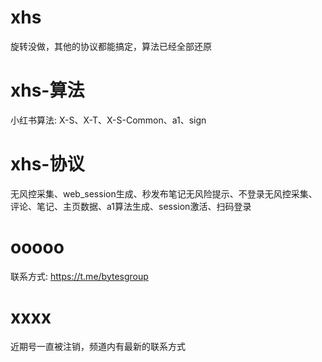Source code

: # xhs
旋转没做，其他的协议都能搞定，算法已经全部还原

# xhs-算法
小红书算法: X-S、X-T、X-S-Common、a1、sign

# xhs-协议
无风控采集、web_session生成、秒发布笔记无风险提示、不登录无风控采集、评论、笔记、主页数据、a1算法生成、session激活、扫码登录

# ooooo
联系方式: https://t.me/bytesgroup
# xxxx
近期号一直被注销，频道内有最新的联系方式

* _Exercise_
Each entry above should be printed exactly, and any picture in it left out.

* _Written solution_
Source code

: # xhs
旋转没做，其他的协议都能搞定，算法已经全部还原

# xhs-算法
小红书算法: X-S、X-T、X-S-Common、a1、sign

# xhs-协议
无风控采集、web_session生成、秒发布笔记无风险提示、不登录无风控采集、评论、笔记、主页数据、a1算法生成、session激活、扫码登录

# ooooo
联系方式: https://t.me/bytesgroup
# xxxx
近期号一直被注销，频道内有最新的联系方式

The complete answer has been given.